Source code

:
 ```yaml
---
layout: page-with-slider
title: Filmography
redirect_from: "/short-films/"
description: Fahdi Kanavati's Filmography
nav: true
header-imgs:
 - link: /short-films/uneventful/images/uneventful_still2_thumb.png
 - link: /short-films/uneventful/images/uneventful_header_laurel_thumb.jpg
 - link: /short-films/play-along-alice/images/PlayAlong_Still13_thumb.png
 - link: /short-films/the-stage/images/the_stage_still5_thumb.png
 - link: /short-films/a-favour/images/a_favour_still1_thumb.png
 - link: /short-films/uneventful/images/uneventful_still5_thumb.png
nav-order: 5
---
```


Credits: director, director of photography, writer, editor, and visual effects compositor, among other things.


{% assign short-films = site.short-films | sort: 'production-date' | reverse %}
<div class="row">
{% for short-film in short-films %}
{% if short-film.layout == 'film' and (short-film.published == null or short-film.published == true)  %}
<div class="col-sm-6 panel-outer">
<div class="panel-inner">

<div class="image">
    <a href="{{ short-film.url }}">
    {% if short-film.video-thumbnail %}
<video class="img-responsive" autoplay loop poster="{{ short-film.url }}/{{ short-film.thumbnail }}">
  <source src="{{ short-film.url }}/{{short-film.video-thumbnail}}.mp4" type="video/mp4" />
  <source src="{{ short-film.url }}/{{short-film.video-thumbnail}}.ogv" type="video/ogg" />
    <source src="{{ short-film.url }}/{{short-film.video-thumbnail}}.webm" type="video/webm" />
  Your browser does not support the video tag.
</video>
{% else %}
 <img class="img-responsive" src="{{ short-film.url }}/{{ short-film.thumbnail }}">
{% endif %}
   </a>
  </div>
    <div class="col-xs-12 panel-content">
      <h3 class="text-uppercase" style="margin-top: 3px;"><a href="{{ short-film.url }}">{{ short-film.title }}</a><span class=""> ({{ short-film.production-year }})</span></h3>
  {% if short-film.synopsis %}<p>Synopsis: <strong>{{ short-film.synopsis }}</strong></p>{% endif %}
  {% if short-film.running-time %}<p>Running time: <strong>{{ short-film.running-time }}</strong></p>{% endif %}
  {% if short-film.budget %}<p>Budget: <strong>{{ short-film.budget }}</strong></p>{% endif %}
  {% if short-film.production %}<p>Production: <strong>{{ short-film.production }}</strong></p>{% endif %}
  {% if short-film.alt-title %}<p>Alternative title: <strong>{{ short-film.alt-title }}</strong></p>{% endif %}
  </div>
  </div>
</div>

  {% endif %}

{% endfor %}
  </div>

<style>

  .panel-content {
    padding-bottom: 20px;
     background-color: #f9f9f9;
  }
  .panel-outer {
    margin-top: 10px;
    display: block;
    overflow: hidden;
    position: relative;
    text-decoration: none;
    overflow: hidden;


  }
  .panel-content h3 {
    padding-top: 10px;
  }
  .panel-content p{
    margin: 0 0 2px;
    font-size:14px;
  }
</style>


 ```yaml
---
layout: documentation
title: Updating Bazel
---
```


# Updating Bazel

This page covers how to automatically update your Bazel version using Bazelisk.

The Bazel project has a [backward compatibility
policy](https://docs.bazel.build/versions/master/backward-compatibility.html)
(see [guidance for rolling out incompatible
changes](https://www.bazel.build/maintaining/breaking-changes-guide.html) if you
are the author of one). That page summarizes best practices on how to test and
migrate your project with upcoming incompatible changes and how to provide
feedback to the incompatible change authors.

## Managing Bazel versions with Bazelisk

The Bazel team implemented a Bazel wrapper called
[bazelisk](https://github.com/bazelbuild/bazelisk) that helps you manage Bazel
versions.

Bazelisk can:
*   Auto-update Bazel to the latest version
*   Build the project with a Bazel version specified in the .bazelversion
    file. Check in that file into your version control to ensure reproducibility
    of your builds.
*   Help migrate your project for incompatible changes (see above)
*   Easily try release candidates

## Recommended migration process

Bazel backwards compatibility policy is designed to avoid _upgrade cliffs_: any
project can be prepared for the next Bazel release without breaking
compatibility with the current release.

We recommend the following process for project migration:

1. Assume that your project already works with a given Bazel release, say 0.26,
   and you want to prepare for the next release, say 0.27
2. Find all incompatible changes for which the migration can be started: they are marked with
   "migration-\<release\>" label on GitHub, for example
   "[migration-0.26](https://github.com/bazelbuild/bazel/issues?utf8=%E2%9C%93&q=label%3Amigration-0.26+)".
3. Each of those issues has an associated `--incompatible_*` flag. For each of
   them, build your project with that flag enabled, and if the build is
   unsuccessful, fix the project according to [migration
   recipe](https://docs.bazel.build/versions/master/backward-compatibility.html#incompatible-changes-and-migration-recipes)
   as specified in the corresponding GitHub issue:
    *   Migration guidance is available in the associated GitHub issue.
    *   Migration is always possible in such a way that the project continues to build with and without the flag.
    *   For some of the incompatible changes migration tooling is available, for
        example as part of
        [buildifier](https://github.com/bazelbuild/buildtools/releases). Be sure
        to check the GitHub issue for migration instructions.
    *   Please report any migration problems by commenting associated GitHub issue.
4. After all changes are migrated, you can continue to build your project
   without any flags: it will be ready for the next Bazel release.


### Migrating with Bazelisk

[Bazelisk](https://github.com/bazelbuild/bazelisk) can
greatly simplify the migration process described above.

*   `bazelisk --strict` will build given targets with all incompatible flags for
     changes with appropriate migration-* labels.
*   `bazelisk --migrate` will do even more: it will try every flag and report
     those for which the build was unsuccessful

- - - - - - -

◆ What you will do ◆
An exact copy of every entry is required.

◆ Answer to the problem ◆
Source code

:
 ```yaml
---
layout: page-with-slider
title: Filmography
redirect_from: "/short-films/"
description: Fahdi Kanavati's Filmography
nav: true
header-imgs:
 - link: /short-films/uneventful/images/uneventful_still2_thumb.png
 - link: /short-films/uneventful/images/uneventful_header_laurel_thumb.jpg
 - link: /short-films/play-along-alice/images/PlayAlong_Still13_thumb.png
 - link: /short-films/the-stage/images/the_stage_still5_thumb.png
 - link: /short-films/a-favour/images/a_favour_still1_thumb.png
 - link: /short-films/uneventful/images/uneventful_still5_thumb.png
nav-order: 5
---
```


Credits: director, director of photography, writer, editor, and visual effects compositor, among other things.


{% assign short-films = site.short-films | sort: 'production-date' | reverse %}
<div class="row">
{% for short-film in short-films %}
{% if short-film.layout == 'film' and (short-film.published == null or short-film.published == true)  %}
<div class="col-sm-6 panel-outer">
<div class="panel-inner">

<div class="image">
    <a href="{{ short-film.url }}">
    {% if short-film.video-thumbnail %}
<video class="img-responsive" autoplay loop poster="{{ short-film.url }}/{{ short-film.thumbnail }}">
  <source src="{{ short-film.url }}/{{short-film.video-thumbnail}}.mp4" type="video/mp4" />
  <source src="{{ short-film.url }}/{{short-film.video-thumbnail}}.ogv" type="video/ogg" />
    <source src="{{ short-film.url }}/{{short-film.video-thumbnail}}.webm" type="video/webm" />
  Your browser does not support the video tag.
</video>
{% else %}
 <img class="img-responsive" src="{{ short-film.url }}/{{ short-film.thumbnail }}">
{% endif %}
   </a>
  </div>
    <div class="col-xs-12 panel-content">
      <h3 class="text-uppercase" style="margin-top: 3px;"><a href="{{ short-film.url }}">{{ short-film.title }}</a><span class=""> ({{ short-film.production-year }})</span></h3>
  {% if short-film.synopsis %}<p>Synopsis: <strong>{{ short-film.synopsis }}</strong></p>{% endif %}
  {% if short-film.running-time %}<p>Running time: <strong>{{ short-film.running-time }}</strong></p>{% endif %}
  {% if short-film.budget %}<p>Budget: <strong>{{ short-film.budget }}</strong></p>{% endif %}
  {% if short-film.production %}<p>Production: <strong>{{ short-film.production }}</strong></p>{% endif %}
  {% if short-film.alt-title %}<p>Alternative title: <strong>{{ short-film.alt-title }}</strong></p>{% endif %}
  </div>
  </div>
</div>

  {% endif %}

{% endfor %}
  </div>

<style>

  .panel-content {
    padding-bottom: 20px;
     background-color: #f9f9f9;
  }
  .panel-outer {
    margin-top: 10px;
    display: block;
    overflow: hidden;
    position: relative;
    text-decoration: none;
    overflow: hidden;


  }
  .panel-content h3 {
    padding-top: 10px;
  }
  .panel-content p{
    margin: 0 0 2px;
    font-size:14px;
  }
</style>


 ```yaml
---
layout: documentation
title: Updating Bazel
---
```


# Updating Bazel

This page covers how to automatically update your Bazel version using Bazelisk.

The Bazel project has a [backward compatibility
policy](https://docs.bazel.build/versions/master/backward-compatibility.html)
(see [guidance for rolling out incompatible
changes](https://www.bazel.build/maintaining/breaking-changes-guide.html) if you
are the author of one). That page summarizes best practices on how to test and
migrate your project with upcoming incompatible changes and how to provide
feedback to the incompatible change authors.

## Managing Bazel versions with Bazelisk

The Bazel team implemented a Bazel wrapper called
[bazelisk](https://github.com/bazelbuild/bazelisk) that helps you manage Bazel
versions.

Bazelisk can:
*   Auto-update Bazel to the latest version
*   Build the project with a Bazel version specified in the .bazelversion
    file. Check in that file into your version control to ensure reproducibility
    of your builds.
*   Help migrate your project for incompatible changes (see above)
*   Easily try release candidates

## Recommended migration process

Bazel backwards compatibility policy is designed to avoid _upgrade cliffs_: any
project can be prepared for the next Bazel release without breaking
compatibility with the current release.

We recommend the following process for project migration:

1. Assume that your project already works with a given Bazel release, say 0.26,
   and you want to prepare for the next release, say 0.27
2. Find all incompatible changes for which the migration can be started: they are marked with
   "migration-\<release\>" label on GitHub, for example
   "[migration-0.26](https://github.com/bazelbuild/bazel/issues?utf8=%E2%9C%93&q=label%3Amigration-0.26+)".
3. Each of those issues has an associated `--incompatible_*` flag. For each of
   them, build your project with that flag enabled, and if the build is
   unsuccessful, fix the project according to [migration
   recipe](https://docs.bazel.build/versions/master/backward-compatibility.html#incompatible-changes-and-migration-recipes)
   as specified in the corresponding GitHub issue:
    *   Migration guidance is available in the associated GitHub issue.
    *   Migration is always possible in such a way that the project continues to build with and without the flag.
    *   For some of the incompatible changes migration tooling is available, for
        example as part of
        [buildifier](https://github.com/bazelbuild/buildtools/releases). Be sure
        to check the GitHub issue for migration instructions.
    *   Please report any migration problems by commenting associated GitHub issue.
4. After all changes are migrated, you can continue to build your project
   without any flags: it will be ready for the next Bazel release.


### Migrating with Bazelisk

[Bazelisk](https://github.com/bazelbuild/bazelisk) can
greatly simplify the migration process described above.

*   `bazelisk --strict` will build given targets with all incompatible flags for
     changes with appropriate migration-* labels.
*   `bazelisk --migrate` will do even more: it will try every flag and report
     those for which the build was unsuccessful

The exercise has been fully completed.